======== Record excerpts

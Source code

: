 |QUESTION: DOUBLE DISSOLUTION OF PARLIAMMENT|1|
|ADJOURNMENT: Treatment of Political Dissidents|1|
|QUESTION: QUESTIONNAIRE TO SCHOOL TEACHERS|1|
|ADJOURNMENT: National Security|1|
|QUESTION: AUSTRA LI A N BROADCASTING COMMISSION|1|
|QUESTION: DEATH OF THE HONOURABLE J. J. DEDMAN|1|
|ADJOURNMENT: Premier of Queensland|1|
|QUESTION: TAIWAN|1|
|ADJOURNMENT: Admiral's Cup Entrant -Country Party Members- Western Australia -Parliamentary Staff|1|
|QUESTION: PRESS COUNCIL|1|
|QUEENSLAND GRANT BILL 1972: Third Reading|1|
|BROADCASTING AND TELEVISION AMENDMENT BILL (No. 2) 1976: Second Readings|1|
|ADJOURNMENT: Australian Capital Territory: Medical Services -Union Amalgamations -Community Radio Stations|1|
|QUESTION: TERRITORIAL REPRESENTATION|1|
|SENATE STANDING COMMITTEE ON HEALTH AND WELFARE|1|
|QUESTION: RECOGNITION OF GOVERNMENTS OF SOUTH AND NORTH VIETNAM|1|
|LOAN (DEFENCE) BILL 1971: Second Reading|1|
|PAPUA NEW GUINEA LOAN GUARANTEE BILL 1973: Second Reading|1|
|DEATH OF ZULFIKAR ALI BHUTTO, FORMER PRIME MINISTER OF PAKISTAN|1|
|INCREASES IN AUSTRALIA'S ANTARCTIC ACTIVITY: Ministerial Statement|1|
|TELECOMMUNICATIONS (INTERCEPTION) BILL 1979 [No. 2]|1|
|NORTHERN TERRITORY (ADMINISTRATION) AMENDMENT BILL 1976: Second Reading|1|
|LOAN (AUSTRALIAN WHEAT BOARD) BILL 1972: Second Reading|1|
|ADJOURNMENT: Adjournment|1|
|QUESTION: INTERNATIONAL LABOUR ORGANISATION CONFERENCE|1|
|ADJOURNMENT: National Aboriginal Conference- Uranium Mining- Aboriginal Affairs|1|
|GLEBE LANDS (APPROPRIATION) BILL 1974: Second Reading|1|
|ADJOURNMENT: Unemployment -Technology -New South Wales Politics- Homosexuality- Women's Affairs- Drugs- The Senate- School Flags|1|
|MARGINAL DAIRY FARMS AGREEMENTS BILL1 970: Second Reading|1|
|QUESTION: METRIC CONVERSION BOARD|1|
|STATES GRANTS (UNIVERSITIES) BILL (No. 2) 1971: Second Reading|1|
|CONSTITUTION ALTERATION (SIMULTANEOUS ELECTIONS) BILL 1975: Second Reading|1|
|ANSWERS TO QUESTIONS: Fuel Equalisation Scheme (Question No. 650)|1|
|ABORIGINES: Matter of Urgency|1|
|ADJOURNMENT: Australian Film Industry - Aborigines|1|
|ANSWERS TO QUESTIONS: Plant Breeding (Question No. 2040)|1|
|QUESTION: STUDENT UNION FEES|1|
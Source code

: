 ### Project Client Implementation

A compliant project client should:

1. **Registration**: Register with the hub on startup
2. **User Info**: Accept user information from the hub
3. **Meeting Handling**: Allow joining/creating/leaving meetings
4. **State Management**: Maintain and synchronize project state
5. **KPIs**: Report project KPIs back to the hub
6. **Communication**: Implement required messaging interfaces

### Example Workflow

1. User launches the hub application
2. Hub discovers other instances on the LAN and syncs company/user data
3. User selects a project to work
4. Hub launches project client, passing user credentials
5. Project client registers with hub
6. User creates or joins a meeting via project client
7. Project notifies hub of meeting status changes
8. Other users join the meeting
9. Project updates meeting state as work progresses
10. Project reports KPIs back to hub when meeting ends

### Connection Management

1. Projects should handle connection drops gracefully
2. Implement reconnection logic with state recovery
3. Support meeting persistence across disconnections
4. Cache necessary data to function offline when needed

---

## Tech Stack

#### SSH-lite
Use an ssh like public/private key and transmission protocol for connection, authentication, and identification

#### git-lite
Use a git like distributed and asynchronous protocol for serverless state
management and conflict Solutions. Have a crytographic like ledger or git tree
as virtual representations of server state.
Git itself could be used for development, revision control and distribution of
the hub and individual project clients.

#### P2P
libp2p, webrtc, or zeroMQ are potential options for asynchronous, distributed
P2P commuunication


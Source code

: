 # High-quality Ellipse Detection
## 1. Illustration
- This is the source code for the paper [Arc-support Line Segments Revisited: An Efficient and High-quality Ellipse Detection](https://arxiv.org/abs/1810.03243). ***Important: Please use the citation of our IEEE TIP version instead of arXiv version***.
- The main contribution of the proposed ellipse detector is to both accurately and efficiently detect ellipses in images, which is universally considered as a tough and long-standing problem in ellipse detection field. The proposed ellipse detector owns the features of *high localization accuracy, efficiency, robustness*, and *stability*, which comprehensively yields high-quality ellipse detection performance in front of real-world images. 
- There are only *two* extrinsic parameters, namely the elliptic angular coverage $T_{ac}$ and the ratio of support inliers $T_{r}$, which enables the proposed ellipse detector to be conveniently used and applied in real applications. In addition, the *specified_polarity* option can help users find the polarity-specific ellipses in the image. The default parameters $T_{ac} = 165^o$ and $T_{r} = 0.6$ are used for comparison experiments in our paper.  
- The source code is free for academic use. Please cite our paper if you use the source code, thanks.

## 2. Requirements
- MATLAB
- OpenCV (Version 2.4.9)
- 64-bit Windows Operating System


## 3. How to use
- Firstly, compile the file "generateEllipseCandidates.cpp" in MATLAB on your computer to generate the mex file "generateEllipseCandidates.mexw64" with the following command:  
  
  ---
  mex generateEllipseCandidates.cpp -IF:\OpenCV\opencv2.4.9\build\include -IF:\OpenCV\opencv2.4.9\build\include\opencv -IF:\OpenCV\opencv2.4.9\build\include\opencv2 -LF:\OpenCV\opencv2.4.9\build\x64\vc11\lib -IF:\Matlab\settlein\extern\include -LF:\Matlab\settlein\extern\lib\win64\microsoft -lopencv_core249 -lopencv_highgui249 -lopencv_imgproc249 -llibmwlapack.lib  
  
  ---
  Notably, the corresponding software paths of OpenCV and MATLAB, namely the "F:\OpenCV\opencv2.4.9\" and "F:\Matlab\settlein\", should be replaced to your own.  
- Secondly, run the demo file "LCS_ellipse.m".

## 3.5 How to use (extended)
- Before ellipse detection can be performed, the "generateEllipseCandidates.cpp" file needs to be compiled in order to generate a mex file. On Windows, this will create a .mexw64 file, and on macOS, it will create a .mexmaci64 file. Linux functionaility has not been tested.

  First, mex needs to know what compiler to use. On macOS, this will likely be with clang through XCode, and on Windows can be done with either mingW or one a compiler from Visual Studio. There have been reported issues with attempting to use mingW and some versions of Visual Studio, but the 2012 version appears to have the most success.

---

================

#### [Task to complete]
The records above should be repeated exactly. Print them all.

#### [Expected answer]
Source code

: |QUESTION: DOUBLE DISSOLUTION OF PARLIAMMENT|1|
|ADJOURNMENT: Treatment of Political Dissidents|1|
|QUESTION: QUESTIONNAIRE TO SCHOOL TEACHERS|1|
|ADJOURNMENT: National Security|1|
|QUESTION: AUSTRA LI A N BROADCASTING COMMISSION|1|
|QUESTION: DEATH OF THE HONOURABLE J. J. DEDMAN|1|
|ADJOURNMENT: Premier of Queensland|1|
|QUESTION: TAIWAN|1|
|ADJOURNMENT: Admiral's Cup Entrant -Country Party Members- Western Australia -Parliamentary Staff|1|
|QUESTION: PRESS COUNCIL|1|
|QUEENSLAND GRANT BILL 1972: Third Reading|1|
|BROADCASTING AND TELEVISION AMENDMENT BILL (No. 2) 1976: Second Readings|1|
|ADJOURNMENT: Australian Capital Territory: Medical Services -Union Amalgamations -Community Radio Stations|1|
|QUESTION: TERRITORIAL REPRESENTATION|1|
|SENATE STANDING COMMITTEE ON HEALTH AND WELFARE|1|
|QUESTION: RECOGNITION OF GOVERNMENTS OF SOUTH AND NORTH VIETNAM|1|
|LOAN (DEFENCE) BILL 1971: Second Reading|1|
|PAPUA NEW GUINEA LOAN GUARANTEE BILL 1973: Second Reading|1|
|DEATH OF ZULFIKAR ALI BHUTTO, FORMER PRIME MINISTER OF PAKISTAN|1|
|INCREASES IN AUSTRALIA'S ANTARCTIC ACTIVITY: Ministerial Statement|1|
|TELECOMMUNICATIONS (INTERCEPTION) BILL 1979 [No. 2]|1|
|NORTHERN TERRITORY (ADMINISTRATION) AMENDMENT BILL 1976: Second Reading|1|
|LOAN (AUSTRALIAN WHEAT BOARD) BILL 1972: Second Reading|1|
|ADJOURNMENT: Adjournment|1|
|QUESTION: INTERNATIONAL LABOUR ORGANISATION CONFERENCE|1|
|ADJOURNMENT: National Aboriginal Conference- Uranium Mining- Aboriginal Affairs|1|
|GLEBE LANDS (APPROPRIATION) BILL 1974: Second Reading|1|
|ADJOURNMENT: Unemployment -Technology -New South Wales Politics- Homosexuality- Women's Affairs- Drugs- The Senate- School Flags|1|
|MARGINAL DAIRY FARMS AGREEMENTS BILL1 970: Second Reading|1|
|QUESTION: METRIC CONVERSION BOARD|1|
|STATES GRANTS (UNIVERSITIES) BILL (No. 2) 1971: Second Reading|1|
|CONSTITUTION ALTERATION (SIMULTANEOUS ELECTIONS) BILL 1975: Second Reading|1|
|ANSWERS TO QUESTIONS: Fuel Equalisation Scheme (Question No. 650)|1|
|ABORIGINES: Matter of Urgency|1|
|ADJOURNMENT: Australian Film Industry - Aborigines|1|
|ANSWERS TO QUESTIONS: Plant Breeding (Question No. 2040)|1|
|QUESTION: STUDENT UNION FEES|1|
Source code

: ### Project Client Implementation

A compliant project client should:

1. **Registration**: Register with the hub on startup
2. **User Info**: Accept user information from the hub
3. **Meeting Handling**: Allow joining/creating/leaving meetings
4. **State Management**: Maintain and synchronize project state
5. **KPIs**: Report project KPIs back to the hub
6. **Communication**: Implement required messaging interfaces

### Example Workflow

1. User launches the hub application
2. Hub discovers other instances on the LAN and syncs company/user data
3. User selects a project to work
4. Hub launches project client, passing user credentials
5. Project client registers with hub
6. User creates or joins a meeting via project client
7. Project notifies hub of meeting status changes
8. Other users join the meeting
9. Project updates meeting state as work progresses
10. Project reports KPIs back to hub when meeting ends

### Connection Management

1. Projects should handle connection drops gracefully
2. Implement reconnection logic with state recovery
3. Support meeting persistence across disconnections
4. Cache necessary data to function offline when needed

---

## Tech Stack

#### SSH-lite
Use an ssh like public/private key and transmission protocol for connection, authentication, and identification

#### git-lite
Use a git like distributed and asynchronous protocol for serverless state
management and conflict Solutions. Have a crytographic like ledger or git tree
as virtual representations of server state.
Git itself could be used for development, revision control and distribution of
the hub and individual project clients.

#### P2P
libp2p, webrtc, or zeroMQ are potential options for asynchronous, distributed
P2P commuunication


Source code

: # High-quality Ellipse Detection
## 1. Illustration
- This is the source code for the paper [Arc-support Line Segments Revisited: An Efficient and High-quality Ellipse Detection](https://arxiv.org/abs/1810.03243). ***Important: Please use the citation of our IEEE TIP version instead of arXiv version***.
- The main contribution of the proposed ellipse detector is to both accurately and efficiently detect ellipses in images, which is universally considered as a tough and long-standing problem in ellipse detection field. The proposed ellipse detector owns the features of *high localization accuracy, efficiency, robustness*, and *stability*, which comprehensively yields high-quality ellipse detection performance in front of real-world images. 
- There are only *two* extrinsic parameters, namely the elliptic angular coverage $T_{ac}$ and the ratio of support inliers $T_{r}$, which enables the proposed ellipse detector to be conveniently used and applied in real applications. In addition, the *specified_polarity* option can help users find the polarity-specific ellipses in the image. The default parameters $T_{ac} = 165^o$ and $T_{r} = 0.6$ are used for comparison experiments in our paper.  
- The source code is free for academic use. Please cite our paper if you use the source code, thanks.

## 2. Requirements
- MATLAB
- OpenCV (Version 2.4.9)
- 64-bit Windows Operating System


## 3. How to use
- Firstly, compile the file "generateEllipseCandidates.cpp" in MATLAB on your computer to generate the mex file "generateEllipseCandidates.mexw64" with the following command:  
  
  ---
  mex generateEllipseCandidates.cpp -IF:\OpenCV\opencv2.4.9\build\include -IF:\OpenCV\opencv2.4.9\build\include\opencv -IF:\OpenCV\opencv2.4.9\build\include\opencv2 -LF:\OpenCV\opencv2.4.9\build\x64\vc11\lib -IF:\Matlab\settlein\extern\include -LF:\Matlab\settlein\extern\lib\win64\microsoft -lopencv_core249 -lopencv_highgui249 -lopencv_imgproc249 -llibmwlapack.lib  
  
  ---
  Notably, the corresponding software paths of OpenCV and MATLAB, namely the "F:\OpenCV\opencv2.4.9\" and "F:\Matlab\settlein\", should be replaced to your own.  
- Secondly, run the demo file "LCS_ellipse.m".

## 3.5 How to use (extended)
- Before ellipse detection can be performed, the "generateEllipseCandidates.cpp" file needs to be compiled in order to generate a mex file. On Windows, this will create a .mexw64 file, and on macOS, it will create a .mexmaci64 file. Linux functionaility has not been tested.

  First, mex needs to know what compiler to use. On macOS, this will likely be with clang through XCode, and on Windows can be done with either mingW or one a compiler from Visual Studio. There have been reported issues with attempting to use mingW and some versions of Visual Studio, but the 2012 version appears to have the most success.

---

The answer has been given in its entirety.